=== Extracted information ===

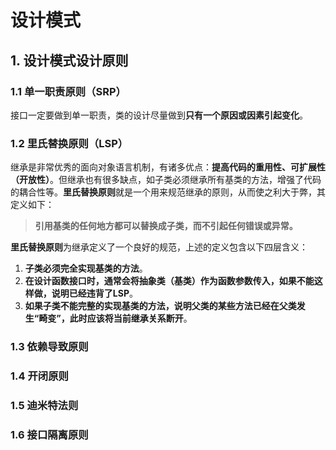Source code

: # 设计模式

## 1. 设计模式设计原则
### 1.1 单一职责原则（SRP）
接口一定要做到单一职责，类的设计尽量做到**只有一个原因或因素引起变化**。

### 1.2 里氏替换原则（LSP）
继承是非常优秀的面向对象语言机制，有诸多优点：**提高代码的重用性、可扩展性（开放性）**。但继承也有很多缺点，如子类必须继承所有基类的方法，增强了代码的耦合性等。**里氏替换原则**就是一个用来规范继承的原则，从而使之利大于弊，其定义如下：
> **引用基类的任何地方都可以替换成子类，而不引起任何错误或异常。**

**里氏替换原则**为继承定义了一个良好的规范，上述的定义包含以下四层含义：
1. **子类必须完全实现基类的方法**。
2. **在设计函数接口时，通常会将抽象类（基类）作为函数参数传入，如果不能这样做，说明已经违背了LSP**。
3. **如果子类不能完整的实现基类的方法，说明父类的某些方法已经在父类发生“畸变”，此时应该将当前继承关系断开**。

### 1.3 依赖导致原则

### 1.4 开闭原则

### 1.5 迪米特法则

### 1.6 接口隔离原则

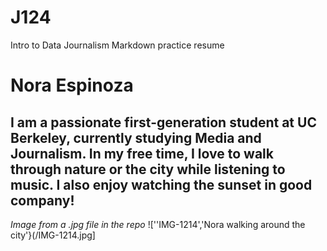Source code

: # J124
Intro to Data  Journalism Markdown practice resume
# Nora Espinoza
## I am a passionate first-generation student at UC Berkeley, currently studying Media and Journalism. In my free time, I love to walk through nature or the city while listening to music. I also enjoy watching the sunset in good company!
*Image from a .jpg file in the repo*
![''IMG-1214','Nora walking around the city'}(/IMG-1214.jpg]
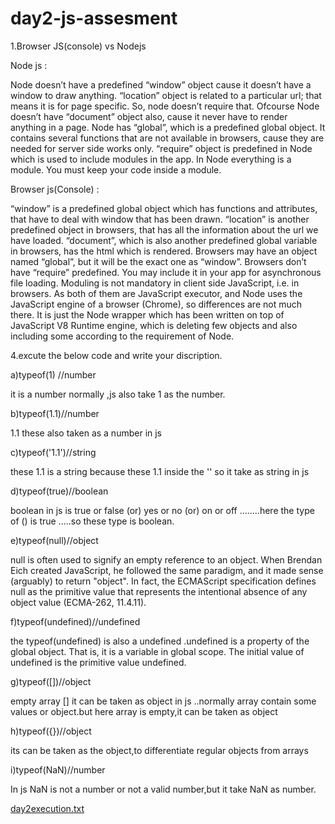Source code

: # day2-js-assesment

1.Browser JS(console) vs Nodejs

Node js :

Node doesn’t have a predefined “window” object cause it doesn’t have a window to draw anything.
“location” object is related to a particular url; that means it is for page specific. 
So, node doesn’t require that.
Ofcourse Node doesn’t have “document” object also, cause it never have to render anything in a page.
Node has “global”, which is a predefined global object. 
It contains several functions that are not available in browsers, cause they are needed for server side works only.
“require” object is predefined in Node which is used to include modules in the app.
In Node everything is a module. You must keep your code inside a module.


Browser js(Console) :


“window” is a predefined global object which has functions and attributes, that have to deal with window that has been drawn.
“location” is another predefined object in browsers, that has all the information about the url we have loaded.
“document”, which is also another predefined global variable in browsers, has the html which is rendered.
Browsers may have an object named “global”, but it will be the exact one as “window”.
Browsers don’t have “require” predefined. You may include it in your app for asynchronous file loading.
Moduling is not mandatory in client side JavaScript, i.e. in browsers.
As both of them are JavaScript executor, and Node uses the JavaScript engine of a browser (Chrome), so differences are not much there. It is just the Node wrapper which has been written on top of JavaScript V8 Runtime engine, which is deleting few objects and also including some according to the requirement of Node.


4.excute the below code and write your discription.

a)typeof(1) //number

it is a number normally ,js also take 1 as the number.

b)typeof(1.1)//number

1.1 these also taken as a number in js

c)typeof('1.1')//string

these 1.1 is a string because these 1.1 inside the '' so it take as string in js

d)typeof(true)//boolean

boolean in js is true or false (or) yes or no (or) on or off ........here the type of () is true .....so these type is boolean.

e)typeof(null)//object

null is often used to signify an empty reference to an object. When Brendan Eich created JavaScript, he followed the same paradigm, and it made sense (arguably) to return "object". In fact, the ECMAScript specification defines null as the primitive value that represents the intentional absence of any object value (ECMA-262, 11.4.11).

f)typeof(undefined)//undefined

the typeof(undefined) is also a undefined .undefined is a property of the global object. That is, it is a variable in global scope. The initial value of undefined is the primitive value undefined.

g)typeof([])//object

empty array [] it can be taken as object in js ..normally array contain some values or object.but here array is empty,it can be taken as object

h)typeof({})//object

its can be taken as the object,to differentiate regular objects from arrays

i)typeof(NaN)//number

In js NaN is not a number or not a valid number,but it take NaN as number.

<script>
  console.log(typeof(1));

 //number -it is a number normally ,js also take 1 as the number.

console.log(typeof(1.1));

//number-1.1 these also taken as a number in js

console.log(typeof('1.1'));

//string-these 1.1 is a string because these 1.1 inside the '' so it take as string in js

console.log(typeof(true));

//boolean in js is true or false (or) yes or no (or) on or off //........here the type of () is true .....so these type is boolean.

console.log(typeof(null));

/*null is often used to signify an empty reference to an object. When Brendan Eich created JavaScript, he followed the same paradigm, and it made sense (arguably) to return "object". In fact, the ECMAScript specification defines null as the primitive value that represents the intentional absence of any object value (ECMA-262, 11.4.11).*/

console.log(typeof(undefined));

/*the typeof(undefined) is also a undefined .undefined is a property of the global object. That is, it is a variable in global scope. The initial value of undefined is the primitive value undefined.*/

console.log(typeof([]));

/*empty array [] it can be taken as object in js ..normally array contain some values or object.but here array is empty,it can be taken as object*/

console.log(typeof({}));

/*its can be taken as the object,to differentiate regular objects from arrays*/

console.log(typeof(NaN));

/*In js NaN is not a number or not a valid number,but it take NaN as number.*/
</script>
[day2execution.txt](https://github.com/AjithRevildo/day2-js-assesment/files/7212976/day2execution.txt)










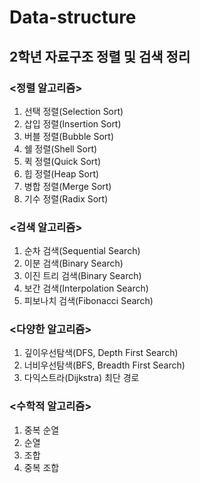 # Data-structure
## 2학년 자료구조 정렬 및 검색 정리

### <정렬 알고리즘>
1. 선택 정렬(Selection Sort)
2. 삽입 정렬(Insertion Sort)
3. 버블 정렬(Bubble Sort)
4. 쉘 정렬(Shell Sort)
5. 퀵 정렬(Quick Sort)
6. 힙 정렬(Heap Sort)
7. 병합 정렬(Merge Sort)
8. 기수 정렬(Radix Sort)

### <검색 알고리즘>
1. 순차 검색(Sequential Search)
2. 이분 검색(Binary Search)
3. 이진 트리 검색(Binary Search)
4. 보간 검색(Interpolation Search)
5. 피보나치 검색(Fibonacci Search)

### <다양한 알고리즘>
1. 깊이우선탐색(DFS, Depth First Search)
2. 너비우선탐색(BFS, Breadth First Search)
3. 다익스트라(Dijkstra) 최단 경로

### <수학적 알고리즘>
1. 중복 순열
2. 순열
3. 조합
4. 중복 조합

===

What is expected>
Reproduce the entries above exactly, but only the lines between the line holding "As both of them" and the line holding "console.log(typeof(true));", inclusive.

Output below>
As both of them are JavaScript executor, and Node uses the JavaScript engine of a browser (Chrome), so differences are not much there. It is just the Node wrapper which has been written on top of JavaScript V8 Runtime engine, which is deleting few objects and also including some according to the requirement of Node.


4.excute the below code and write your discription.

a)typeof(1) //number

it is a number normally ,js also take 1 as the number.

b)typeof(1.1)//number

1.1 these also taken as a number in js

c)typeof('1.1')//string

these 1.1 is a string because these 1.1 inside the '' so it take as string in js

d)typeof(true)//boolean

boolean in js is true or false (or) yes or no (or) on or off ........here the type of () is true .....so these type is boolean.

e)typeof(null)//object

null is often used to signify an empty reference to an object. When Brendan Eich created JavaScript, he followed the same paradigm, and it made sense (arguably) to return "object". In fact, the ECMAScript specification defines null as the primitive value that represents the intentional absence of any object value (ECMA-262, 11.4.11).

f)typeof(undefined)//undefined

the typeof(undefined) is also a undefined .undefined is a property of the global object. That is, it is a variable in global scope. The initial value of undefined is the primitive value undefined.

g)typeof([])//object

empty array [] it can be taken as object in js ..normally array contain some values or object.but here array is empty,it can be taken as object

h)typeof({})//object

its can be taken as the object,to differentiate regular objects from arrays

i)typeof(NaN)//number

In js NaN is not a number or not a valid number,but it take NaN as number.

<script>
  console.log(typeof(1));

 //number -it is a number normally ,js also take 1 as the number.

console.log(typeof(1.1));

//number-1.1 these also taken as a number in js

console.log(typeof('1.1'));

//string-these 1.1 is a string because these 1.1 inside the '' so it take as string in js

console.log(typeof(true));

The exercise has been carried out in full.